* [Problem requirements]:
Beginning with the line below that contains "LD_PRELOAD=DOESNOTEXIST ls /tmp/DOESNOTEXIST" and ending with the line that contains "to the pipe.", copy every line exactly. Copy nothing else.

'''

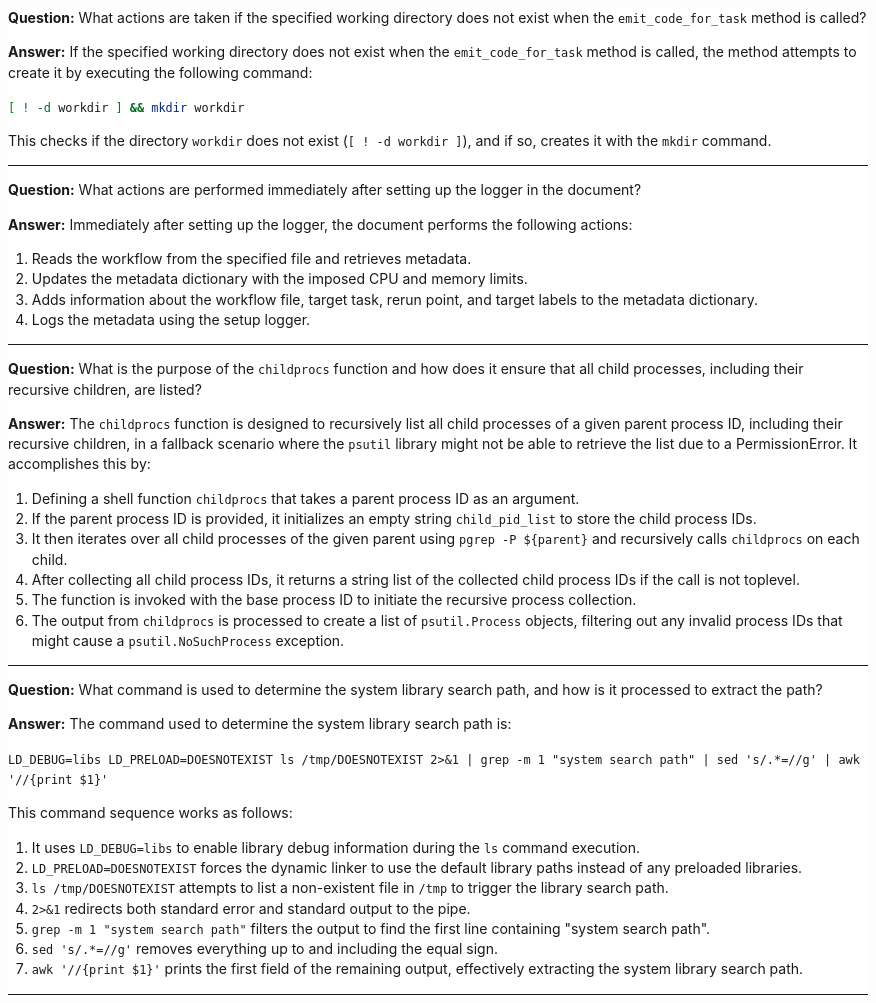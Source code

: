 **Question:** What actions are taken if the specified working directory does not exist when the `emit_code_for_task` method is called?

**Answer:** If the specified working directory does not exist when the `emit_code_for_task` method is called, the method attempts to create it by executing the following command:

```bash
[ ! -d workdir ] && mkdir workdir
```

This checks if the directory `workdir` does not exist (`[ ! -d workdir ]`), and if so, creates it with the `mkdir` command.

---

**Question:** What actions are performed immediately after setting up the logger in the document?

**Answer:** Immediately after setting up the logger, the document performs the following actions:

1. Reads the workflow from the specified file and retrieves metadata.
2. Updates the metadata dictionary with the imposed CPU and memory limits.
3. Adds information about the workflow file, target task, rerun point, and target labels to the metadata dictionary.
4. Logs the metadata using the setup logger.

---

**Question:** What is the purpose of the `childprocs` function and how does it ensure that all child processes, including their recursive children, are listed?

**Answer:** The `childprocs` function is designed to recursively list all child processes of a given parent process ID, including their recursive children, in a fallback scenario where the `psutil` library might not be able to retrieve the list due to a PermissionError. It accomplishes this by:

1. Defining a shell function `childprocs` that takes a parent process ID as an argument.
2. If the parent process ID is provided, it initializes an empty string `child_pid_list` to store the child process IDs.
3. It then iterates over all child processes of the given parent using `pgrep -P ${parent}` and recursively calls `childprocs` on each child.
4. After collecting all child process IDs, it returns a string list of the collected child process IDs if the call is not toplevel.
5. The function is invoked with the base process ID to initiate the recursive process collection.
6. The output from `childprocs` is processed to create a list of `psutil.Process` objects, filtering out any invalid process IDs that might cause a `psutil.NoSuchProcess` exception.

---

**Question:** What command is used to determine the system library search path, and how is it processed to extract the path?

**Answer:** The command used to determine the system library search path is:

`LD_DEBUG=libs LD_PRELOAD=DOESNOTEXIST ls /tmp/DOESNOTEXIST 2>&1 | grep -m 1 "system search path" | sed 's/.*=//g' | awk '//{print $1}'`

This command sequence works as follows:

1. It uses `LD_DEBUG=libs` to enable library debug information during the `ls` command execution.
2. `LD_PRELOAD=DOESNOTEXIST` forces the dynamic linker to use the default library paths instead of any preloaded libraries.
3. `ls /tmp/DOESNOTEXIST` attempts to list a non-existent file in `/tmp` to trigger the library search path.
4. `2>&1` redirects both standard error and standard output to the pipe.
5. `grep -m 1 "system search path"` filters the output to find the first line containing "system search path".
6. `sed 's/.*=//g'` removes everything up to and including the equal sign.
7. `awk '//{print $1}'` prints the first field of the remaining output, effectively extracting the system library search path.

---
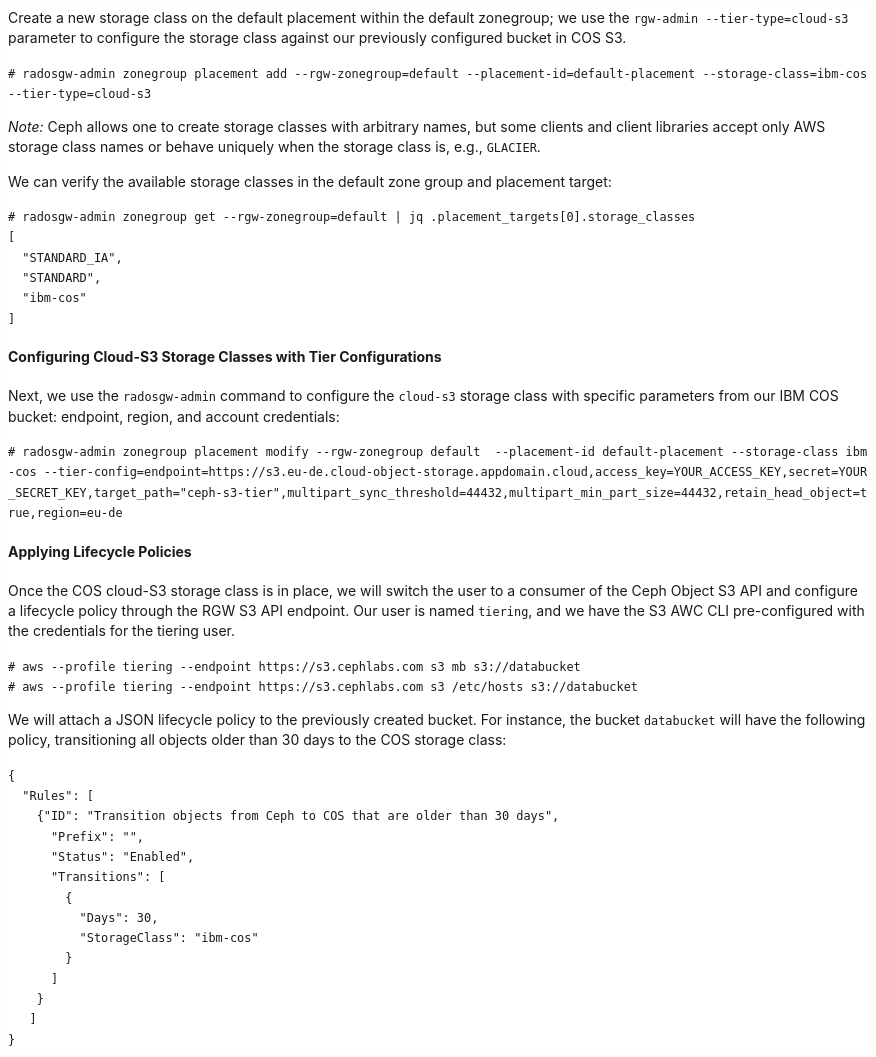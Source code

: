Create a new storage class on the default placement within the default zonegroup;
we use the `rgw-admin --tier-type=cloud-s3` parameter to configure the storage
class against our previously configured bucket in COS S3.

```
# radosgw-admin zonegroup placement add --rgw-zonegroup=default --placement-id=default-placement --storage-class=ibm-cos --tier-type=cloud-s3
```

*Note:* Ceph allows one to create storage classes with arbitrary names, but some
clients and client libraries accept only AWS storage class names or behave
uniquely when the storage class is, e.g., `GLACIER`.

We can verify the available storage classes in the default zone group and placement target:

```
# radosgw-admin zonegroup get --rgw-zonegroup=default | jq .placement_targets[0].storage_classes
[
  "STANDARD_IA",
  "STANDARD",
  "ibm-cos"
]
```

#### Configuring Cloud-S3 Storage Classes with Tier Configurations

Next, we use the `radosgw-admin` command to configure the `cloud-s3` storage
class with specific parameters from our IBM COS bucket:
endpoint, region, and account credentials:

```
# radosgw-admin zonegroup placement modify --rgw-zonegroup default  --placement-id default-placement --storage-class ibm-cos --tier-config=endpoint=https://s3.eu-de.cloud-object-storage.appdomain.cloud,access_key=YOUR_ACCESS_KEY,secret=YOUR_SECRET_KEY,target_path="ceph-s3-tier",multipart_sync_threshold=44432,multipart_min_part_size=44432,retain_head_object=true,region=eu-de
```

#### Applying Lifecycle Policies

Once the COS cloud-S3 storage class is in place, we will switch the user to a
consumer of the Ceph Object S3 API and configure a lifecycle policy through the
RGW S3 API endpoint. Our user is named `tiering`, and we have the S3 AWC CLI
pre-configured with the credentials for the tiering user.

```
# aws --profile tiering --endpoint https://s3.cephlabs.com s3 mb s3://databucket
# aws --profile tiering --endpoint https://s3.cephlabs.com s3 /etc/hosts s3://databucket
```

We will attach a JSON lifecycle policy to the previously created bucket. For
instance, the bucket `databucket` will have the following policy, transitioning
all objects older than 30 days to the COS storage class:

```
{
  "Rules": [
    {"ID": "Transition objects from Ceph to COS that are older than 30 days",
      "Prefix": "",
      "Status": "Enabled",
      "Transitions": [
        {
          "Days": 30,
          "StorageClass": "ibm-cos"
        }
      ]
    }
   ]
}
```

'''

* [Task result]:
`LD_DEBUG=libs LD_PRELOAD=DOESNOTEXIST ls /tmp/DOESNOTEXIST 2>&1 | grep -m 1 "system search path" | sed 's/.*=//g' | awk '//{print $1}'`

This command sequence works as follows:

1. It uses `LD_DEBUG=libs` to enable library debug information during the `ls` command execution.
2. `LD_PRELOAD=DOESNOTEXIST` forces the dynamic linker to use the default library paths instead of any preloaded libraries.
3. `ls /tmp/DOESNOTEXIST` attempts to list a non-existent file in `/tmp` to trigger the library search path.
4. `2>&1` redirects both standard error and standard output to the pipe.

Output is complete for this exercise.